Les filles dansent sur les comp­toirs des bars. Elles ondulent méca­ni­que­ment au rythme de “Light My Fire” et de “Purple Haze”. Elles sou­rient aux hommes qui glissent des billets dans leur décol­le­té. Elles mur­murent des mots tendres dans un anglais approxi­ma­tif. Elles jouent leur rôle dans cette comé­die désespérée.

Au fond du Super­star Club, un groupe phi­lip­pin mas­sacre “Geor­gia On My Mind”. Le saxo­pho­niste est mau­vais, bien trop mau­vais pour faire oublier Cald­well. Mais per­sonne n’é­coute vrai­ment.
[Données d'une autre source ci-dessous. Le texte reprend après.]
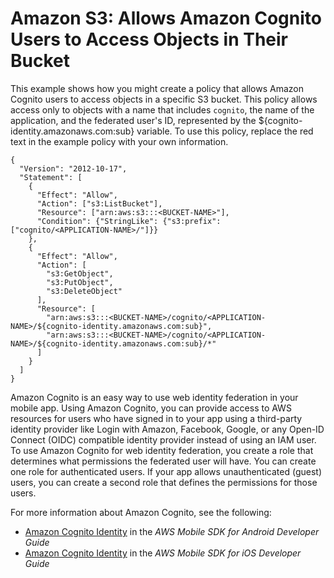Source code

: # Amazon S3: Allows Amazon Cognito Users to Access Objects in Their Bucket<a name="reference_policies_examples_s3_cognito-bucket"></a>

This example shows how you might create a policy that allows Amazon Cognito users to access objects in a specific S3 bucket\. This policy allows access only to objects with a name that includes `cognito`, the name of the application, and the federated user's ID, represented by the $\{cognito\-identity\.amazonaws\.com:sub\} variable\. To use this policy, replace the red text in the example policy with your own information\.

```
{
  "Version": "2012-10-17",
  "Statement": [
    {
      "Effect": "Allow",
      "Action": ["s3:ListBucket"],
      "Resource": ["arn:aws:s3:::<BUCKET-NAME>"],
      "Condition": {"StringLike": {"s3:prefix": ["cognito/<APPLICATION-NAME>/"]}}
    },
    {
      "Effect": "Allow",
      "Action": [
        "s3:GetObject",
        "s3:PutObject",
        "s3:DeleteObject"
      ],
      "Resource": [
        "arn:aws:s3:::<BUCKET-NAME>/cognito/<APPLICATION-NAME>/${cognito-identity.amazonaws.com:sub}",
        "arn:aws:s3:::<BUCKET-NAME>/cognito/<APPLICATION-NAME>/${cognito-identity.amazonaws.com:sub}/*"
      ]
    }
  ]
}
```

Amazon Cognito is an easy way to use web identity federation in your mobile app\. Using Amazon Cognito, you can provide access to AWS resources for users who have signed in to your app using a third\-party identity provider like Login with Amazon, Facebook, Google, or any Open\-ID Connect \(OIDC\) compatible identity provider instead of using an IAM user\. To use Amazon Cognito for web identity federation, you create a role that determines what permissions the federated user will have\. You can create one role for authenticated users\. If your app allows unauthenticated \(guest\) users, you can create a second role that defines the permissions for those users\. 

For more information about Amazon Cognito, see the following:
+ [Amazon Cognito Identity](http://docs.aws.amazon.com/mobile/sdkforandroid/developerguide/cognito-auth.html) in the *AWS Mobile SDK for Android Developer Guide*
+ [Amazon Cognito Identity](http://docs.aws.amazon.com/mobile/sdkforios/developerguide/cognito-auth.html) in the *AWS Mobile SDK for iOS Developer Guide*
La musique n’est qu’un papier peint sonore sur le mur de la solitude.

Je ne retrou­ve­rai jamais Jim­my Cald­well. J’ai fini par l’ad­mettre. Il s’est dis­sous dans le grand nau­frage de cette époque, comme des mil­liers d’autres. Peut-être est-il mort à Vien­tiane pen­dant l’of­fen­sive du Têt. Peut-être a‑t-il chan­gé de nom et vit-il encore quelque part en Cali­for­nie, tra­vaillant dans une sta­tion-ser­vice, son saxo­phone remi­sé au fond d’un pla­card. Peut-être n’a-t-il jamais exis­té que dans l’i­ma­gi­na­tion col­lec­tive de ceux qui avaient besoin de croire qu’au milieu de cette débâcle morale, quel­qu’un avait joué une musique assez belle pour rache­ter le reste.
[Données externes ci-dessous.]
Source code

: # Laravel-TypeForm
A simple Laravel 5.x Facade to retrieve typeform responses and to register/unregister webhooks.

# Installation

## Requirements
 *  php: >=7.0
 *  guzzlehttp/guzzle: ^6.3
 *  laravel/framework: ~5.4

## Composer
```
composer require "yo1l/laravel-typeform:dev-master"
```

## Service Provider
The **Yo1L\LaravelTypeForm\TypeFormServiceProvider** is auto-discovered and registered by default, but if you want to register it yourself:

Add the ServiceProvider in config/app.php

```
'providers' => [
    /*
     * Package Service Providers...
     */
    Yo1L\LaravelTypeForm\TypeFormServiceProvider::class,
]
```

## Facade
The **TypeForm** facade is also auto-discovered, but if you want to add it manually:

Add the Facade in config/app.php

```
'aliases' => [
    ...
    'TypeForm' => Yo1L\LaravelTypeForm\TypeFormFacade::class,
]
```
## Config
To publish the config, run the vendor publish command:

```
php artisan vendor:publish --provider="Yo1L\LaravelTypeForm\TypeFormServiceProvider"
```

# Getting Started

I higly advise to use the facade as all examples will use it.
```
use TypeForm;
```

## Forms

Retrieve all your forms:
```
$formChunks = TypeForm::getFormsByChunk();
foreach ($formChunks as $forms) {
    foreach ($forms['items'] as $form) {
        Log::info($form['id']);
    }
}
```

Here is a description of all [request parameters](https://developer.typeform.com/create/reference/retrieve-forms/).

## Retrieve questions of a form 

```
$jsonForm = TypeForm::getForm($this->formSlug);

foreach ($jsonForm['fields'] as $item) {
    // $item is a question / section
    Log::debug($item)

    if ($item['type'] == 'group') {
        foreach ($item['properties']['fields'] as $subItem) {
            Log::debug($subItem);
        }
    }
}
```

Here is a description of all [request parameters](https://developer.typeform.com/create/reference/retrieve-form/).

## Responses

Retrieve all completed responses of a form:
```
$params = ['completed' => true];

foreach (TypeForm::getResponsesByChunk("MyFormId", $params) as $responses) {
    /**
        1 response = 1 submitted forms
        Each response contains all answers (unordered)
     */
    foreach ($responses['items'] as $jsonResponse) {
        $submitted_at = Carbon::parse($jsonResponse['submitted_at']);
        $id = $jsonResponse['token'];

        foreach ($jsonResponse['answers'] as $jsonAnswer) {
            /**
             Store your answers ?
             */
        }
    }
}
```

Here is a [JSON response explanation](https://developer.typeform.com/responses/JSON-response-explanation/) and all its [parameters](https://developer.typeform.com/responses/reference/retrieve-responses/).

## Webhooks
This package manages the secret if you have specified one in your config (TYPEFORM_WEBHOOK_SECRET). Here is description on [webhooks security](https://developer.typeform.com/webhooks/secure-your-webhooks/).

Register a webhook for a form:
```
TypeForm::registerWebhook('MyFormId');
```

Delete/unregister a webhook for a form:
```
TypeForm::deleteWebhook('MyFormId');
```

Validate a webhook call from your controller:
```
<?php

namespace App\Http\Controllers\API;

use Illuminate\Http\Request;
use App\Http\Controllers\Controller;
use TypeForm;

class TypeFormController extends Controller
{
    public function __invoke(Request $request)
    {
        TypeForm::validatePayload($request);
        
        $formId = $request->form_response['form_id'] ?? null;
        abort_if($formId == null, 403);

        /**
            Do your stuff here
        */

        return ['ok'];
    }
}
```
Ce qui reste, c’est Bang­kok elle-même, cette ville qui a tout vu, tout absor­bé, tout digé­ré. Les Amé­ri­cains sont par­tis en 1975 quand Sai­gon est tom­bée. Pat­pong et Soi Cow­boy ont sur­vé­cu, se recy­clant pour les tou­ristes japo­nais puis euro­péens. Les bars cli­ma­ti­sés sont tou­jours là, les filles aus­si, tou­jours aus­si minces et sou­riantes. Seule la musique a changé.
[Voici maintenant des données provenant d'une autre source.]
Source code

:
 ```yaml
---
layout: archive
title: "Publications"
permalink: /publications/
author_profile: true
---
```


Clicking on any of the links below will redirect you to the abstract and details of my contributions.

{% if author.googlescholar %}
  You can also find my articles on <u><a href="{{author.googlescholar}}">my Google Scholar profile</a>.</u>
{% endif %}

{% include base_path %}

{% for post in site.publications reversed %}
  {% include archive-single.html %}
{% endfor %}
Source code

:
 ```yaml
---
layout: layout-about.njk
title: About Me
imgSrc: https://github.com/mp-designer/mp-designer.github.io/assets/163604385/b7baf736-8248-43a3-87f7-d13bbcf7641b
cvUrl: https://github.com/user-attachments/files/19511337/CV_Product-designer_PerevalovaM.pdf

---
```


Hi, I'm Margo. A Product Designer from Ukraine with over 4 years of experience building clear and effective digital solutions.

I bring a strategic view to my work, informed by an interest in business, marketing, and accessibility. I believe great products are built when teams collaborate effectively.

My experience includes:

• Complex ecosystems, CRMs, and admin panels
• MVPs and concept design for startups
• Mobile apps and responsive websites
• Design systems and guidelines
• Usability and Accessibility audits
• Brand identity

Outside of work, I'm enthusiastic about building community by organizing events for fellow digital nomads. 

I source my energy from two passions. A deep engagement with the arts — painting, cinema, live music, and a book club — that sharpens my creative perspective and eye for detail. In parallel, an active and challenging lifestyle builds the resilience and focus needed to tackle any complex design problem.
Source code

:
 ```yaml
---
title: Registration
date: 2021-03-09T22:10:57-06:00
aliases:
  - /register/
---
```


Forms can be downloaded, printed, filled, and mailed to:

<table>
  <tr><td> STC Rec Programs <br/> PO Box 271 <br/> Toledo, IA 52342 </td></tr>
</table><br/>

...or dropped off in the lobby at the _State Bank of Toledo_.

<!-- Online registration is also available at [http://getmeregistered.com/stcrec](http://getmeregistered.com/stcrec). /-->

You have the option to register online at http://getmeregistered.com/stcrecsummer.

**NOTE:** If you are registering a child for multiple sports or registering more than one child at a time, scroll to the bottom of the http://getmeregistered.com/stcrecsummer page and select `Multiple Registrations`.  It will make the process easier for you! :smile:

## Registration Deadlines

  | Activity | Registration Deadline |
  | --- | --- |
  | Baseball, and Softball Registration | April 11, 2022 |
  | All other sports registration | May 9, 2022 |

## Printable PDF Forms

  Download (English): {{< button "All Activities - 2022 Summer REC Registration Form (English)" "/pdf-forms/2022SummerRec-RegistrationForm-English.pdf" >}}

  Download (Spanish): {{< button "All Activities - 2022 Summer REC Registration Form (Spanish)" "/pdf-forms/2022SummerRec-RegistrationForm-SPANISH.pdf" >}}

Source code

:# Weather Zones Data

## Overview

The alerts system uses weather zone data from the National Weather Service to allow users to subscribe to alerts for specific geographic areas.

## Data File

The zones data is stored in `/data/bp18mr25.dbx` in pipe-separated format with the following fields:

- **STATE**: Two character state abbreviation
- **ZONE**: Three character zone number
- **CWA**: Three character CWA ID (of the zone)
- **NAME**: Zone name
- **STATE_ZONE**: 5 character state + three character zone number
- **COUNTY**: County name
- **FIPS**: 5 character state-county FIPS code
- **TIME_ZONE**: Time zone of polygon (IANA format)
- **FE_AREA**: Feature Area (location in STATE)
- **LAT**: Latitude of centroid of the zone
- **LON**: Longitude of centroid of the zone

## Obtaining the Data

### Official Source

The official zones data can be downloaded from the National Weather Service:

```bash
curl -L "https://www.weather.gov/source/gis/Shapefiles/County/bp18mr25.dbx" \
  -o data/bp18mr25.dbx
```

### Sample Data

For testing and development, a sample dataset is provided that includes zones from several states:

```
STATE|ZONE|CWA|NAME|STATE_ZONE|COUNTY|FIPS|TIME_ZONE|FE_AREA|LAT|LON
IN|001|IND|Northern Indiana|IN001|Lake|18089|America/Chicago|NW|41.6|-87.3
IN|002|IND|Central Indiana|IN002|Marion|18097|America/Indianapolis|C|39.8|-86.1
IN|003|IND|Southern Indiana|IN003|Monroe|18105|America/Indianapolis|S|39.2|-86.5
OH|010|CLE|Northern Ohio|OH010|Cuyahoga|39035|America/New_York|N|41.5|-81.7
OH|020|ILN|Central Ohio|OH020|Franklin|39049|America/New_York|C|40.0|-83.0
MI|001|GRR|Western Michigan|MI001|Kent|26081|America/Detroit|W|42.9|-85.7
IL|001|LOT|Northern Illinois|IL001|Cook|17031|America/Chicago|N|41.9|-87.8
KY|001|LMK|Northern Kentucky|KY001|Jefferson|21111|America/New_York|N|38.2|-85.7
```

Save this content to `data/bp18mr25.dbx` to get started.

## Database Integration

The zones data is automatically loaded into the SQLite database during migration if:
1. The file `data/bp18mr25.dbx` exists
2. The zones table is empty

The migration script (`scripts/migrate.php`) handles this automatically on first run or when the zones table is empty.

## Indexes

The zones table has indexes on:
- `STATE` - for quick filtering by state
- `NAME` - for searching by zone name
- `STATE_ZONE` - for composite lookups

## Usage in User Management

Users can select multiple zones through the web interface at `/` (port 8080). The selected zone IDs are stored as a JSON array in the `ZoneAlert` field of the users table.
Mais cer­tains soirs, quand le vent souffle du fleuve et que la ville ralen­tit enfin son rythme fré­né­tique, on peut encore entendre un saxo­phone quelque part dans la nuit moite. C’est peut-être un enre­gis­tre­ment qui s’é­chappe d’un bar. C’est peut-être le fan­tôme de Cald­well qui joue encore pour Dao, quelque part entre le monde des vivants et celui des dis­pa­rus, là où Bang­kok garde tous ses secrets.